SHEIN Technology LLC is seeking a Big Data Engineer I to support US-based Big Data operations, refactor and redesign, while partnering with an established global organization. The role aims to build and deploy highly scalable data pipelines, adhere to software/data engineering best practices, and ensure the security and quality of data.
Requirements
- Building and optimizing large-scale, distributed data pipelines with Hive, Presto, Spark, or Flink.
- Data warehousing, including dimensional modeling, star/snowflake schema design, and normalization/denormalization strategies in large-scale data warehouses including Amazon Redshift.
- Writing and optimizing complex SQL queries for large datasets, creating joins, aggregations, and subqueries, in the context of querying data warehouses.
- Data storage solutions, including S3 on AWS.
- Cloud-native services including AWS EMR, AWS S3.
- Using workflow orchestration tools including Airflow in a production environment to automate, schedule, monitor and tune, data pipelines.
Responsibilities
- Build and deploy highly scalable data pipelines to move and transform data and ensure the security and quality of data.

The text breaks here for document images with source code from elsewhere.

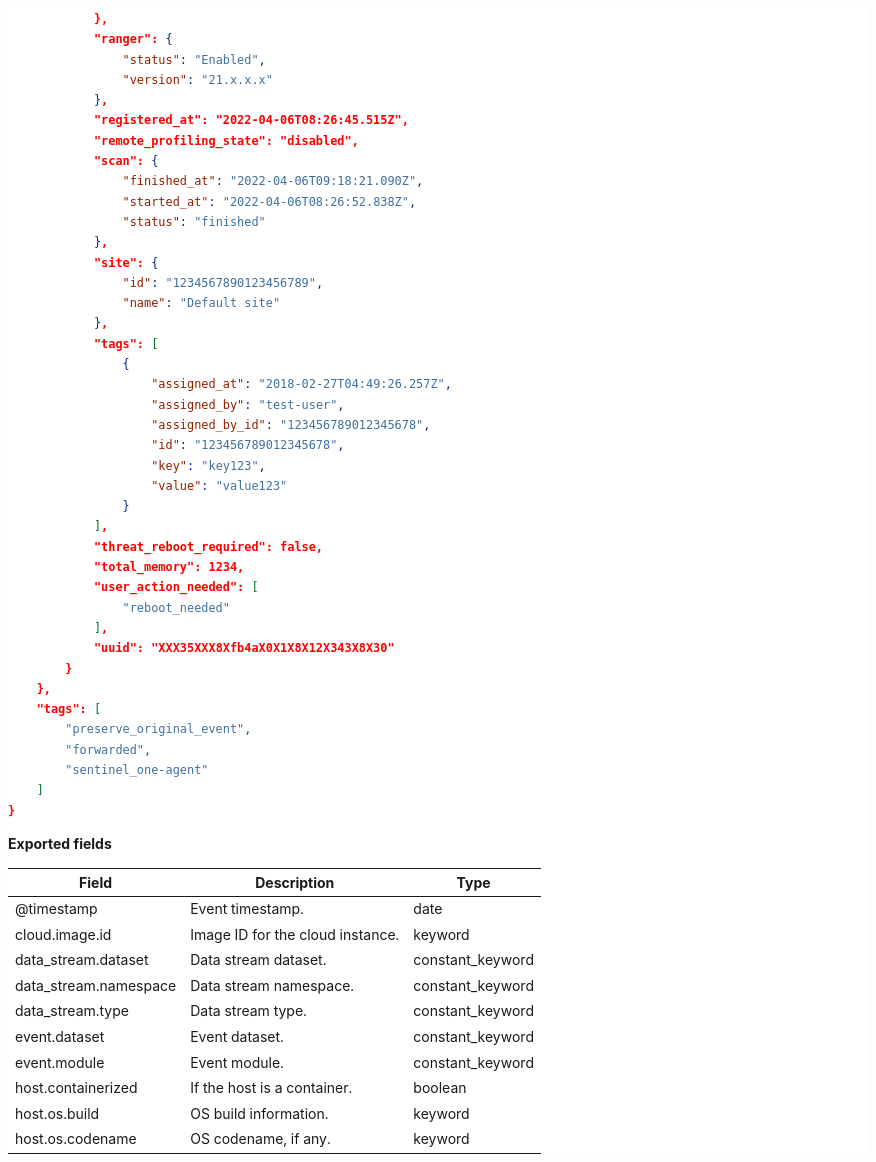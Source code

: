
```json
            },
            "ranger": {
                "status": "Enabled",
                "version": "21.x.x.x"
            },
            "registered_at": "2022-04-06T08:26:45.515Z",
            "remote_profiling_state": "disabled",
            "scan": {
                "finished_at": "2022-04-06T09:18:21.090Z",
                "started_at": "2022-04-06T08:26:52.838Z",
                "status": "finished"
            },
            "site": {
                "id": "1234567890123456789",
                "name": "Default site"
            },
            "tags": [
                {
                    "assigned_at": "2018-02-27T04:49:26.257Z",
                    "assigned_by": "test-user",
                    "assigned_by_id": "123456789012345678",
                    "id": "123456789012345678",
                    "key": "key123",
                    "value": "value123"
                }
            ],
            "threat_reboot_required": false,
            "total_memory": 1234,
            "user_action_needed": [
                "reboot_needed"
            ],
            "uuid": "XXX35XXX8Xfb4aX0X1X8X12X343X8X30"
        }
    },
    "tags": [
        "preserve_original_event",
        "forwarded",
        "sentinel_one-agent"
    ]
}
```

**Exported fields**

| Field | Description | Type |
|---|---|---|
| @timestamp | Event timestamp. | date |
| cloud.image.id | Image ID for the cloud instance. | keyword |
| data_stream.dataset | Data stream dataset. | constant_keyword |
| data_stream.namespace | Data stream namespace. | constant_keyword |
| data_stream.type | Data stream type. | constant_keyword |
| event.dataset | Event dataset. | constant_keyword |
| event.module | Event module. | constant_keyword |
| host.containerized | If the host is a container. | boolean |
| host.os.build | OS build information. | keyword |
| host.os.codename | OS codename, if any. | keyword |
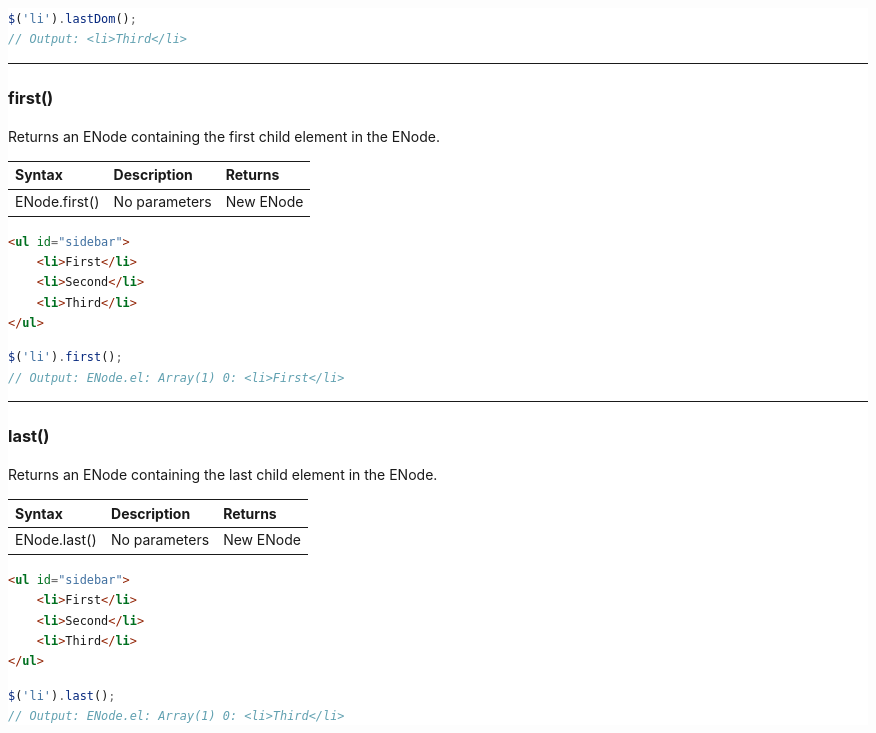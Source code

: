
 ```js
$('li').lastDom();
// Output: <li>Third</li>
```

---

### first()

Returns an ENode containing the first child element in the ENode.

| Syntax        | Description   | Returns   |
| :------------ | :------------ | :-------- |
| ENode.first() | No parameters | New ENode |

```html
<ul id="sidebar">
    <li>First</li>
    <li>Second</li>
    <li>Third</li>
</ul>
```

```js
$('li').first();
// Output: ENode.el: Array(1) 0: <li>First</li>
```

---

### last()

Returns an ENode containing the last child element in the ENode.

| Syntax       | Description   | Returns   |
| :----------- | :------------ | :-------- |
| ENode.last() | No parameters | New ENode |

```html
<ul id="sidebar">
    <li>First</li>
    <li>Second</li>
    <li>Third</li>
</ul>
```

```js
$('li').last();
// Output: ENode.el: Array(1) 0: <li>Third</li>
```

- Optimize and maintain all domain-related data pipelines.
- Partner in a cross-functional global organization across data, security, infrastructure, and business teams to understand data needs.
- Implement inclusive data quality checks to ensure high quality of data.
- Implement and enforce data security policies and ensure compliance with relevant regulations and standards.
- Provide 24x7 on-call support on a rotational basis.
Other
- Master’s degree or a foreign equivalent in Applied Data Science, Computer Science, or a related field, plus 1 year of post-baccalaureate experience in job offered or any related job titles.